_EXERCISE AIM_
Return every line from the records below with the string "modify".

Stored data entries
========================================

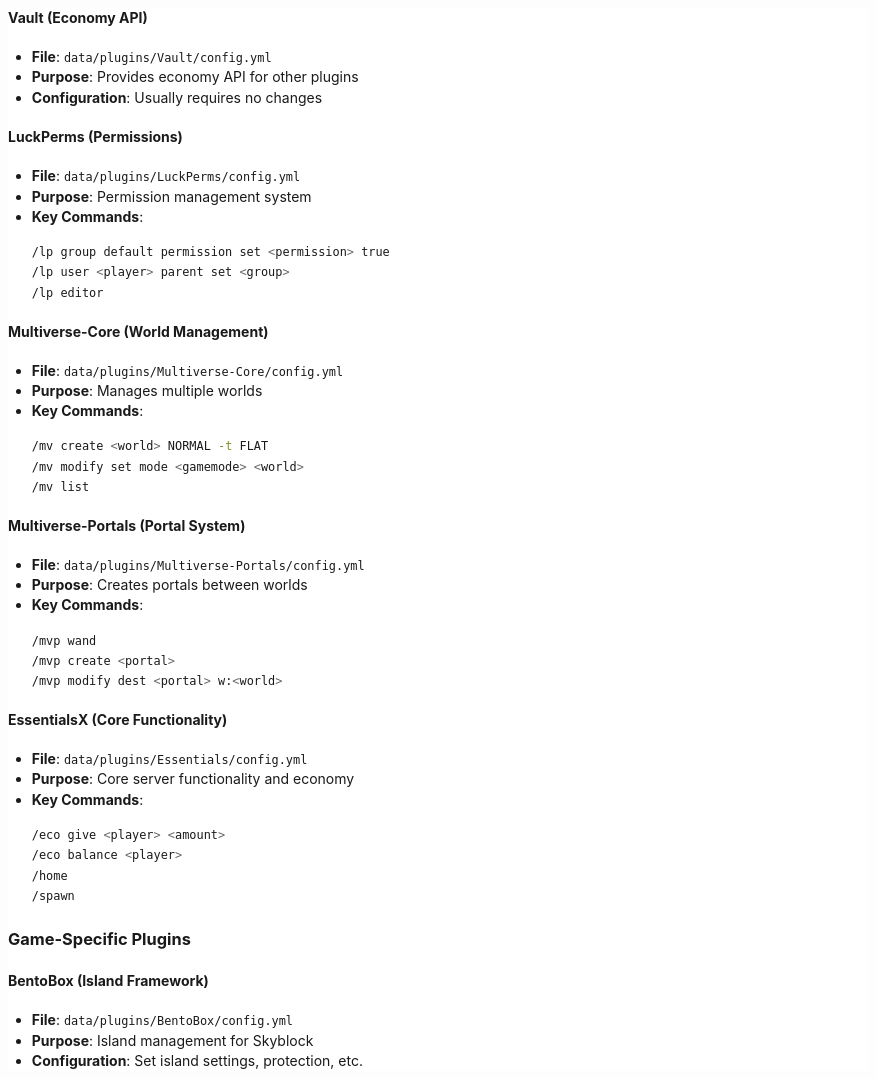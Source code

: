 #### Vault (Economy API)
- **File**: `data/plugins/Vault/config.yml`
- **Purpose**: Provides economy API for other plugins
- **Configuration**: Usually requires no changes

#### LuckPerms (Permissions)
- **File**: `data/plugins/LuckPerms/config.yml`
- **Purpose**: Permission management system
- **Key Commands**:
  ```bash
  /lp group default permission set <permission> true
  /lp user <player> parent set <group>
  /lp editor
  ```

#### Multiverse-Core (World Management)
- **File**: `data/plugins/Multiverse-Core/config.yml`
- **Purpose**: Manages multiple worlds
- **Key Commands**:
  ```bash
  /mv create <world> NORMAL -t FLAT
  /mv modify set mode <gamemode> <world>
  /mv list
  ```

#### Multiverse-Portals (Portal System)
- **File**: `data/plugins/Multiverse-Portals/config.yml`
- **Purpose**: Creates portals between worlds
- **Key Commands**:
  ```bash
  /mvp wand
  /mvp create <portal>
  /mvp modify dest <portal> w:<world>
  ```

#### EssentialsX (Core Functionality)
- **File**: `data/plugins/Essentials/config.yml`
- **Purpose**: Core server functionality and economy
- **Key Commands**:
  ```bash
  /eco give <player> <amount>
  /eco balance <player>
  /home
  /spawn
  ```

### Game-Specific Plugins

#### BentoBox (Island Framework)
- **File**: `data/plugins/BentoBox/config.yml`
- **Purpose**: Island management for Skyblock
- **Configuration**: Set island settings, protection, etc.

========================================

_REPLY_
  /mv modify set mode <gamemode> <world>
  /mvp modify dest <portal> w:<world>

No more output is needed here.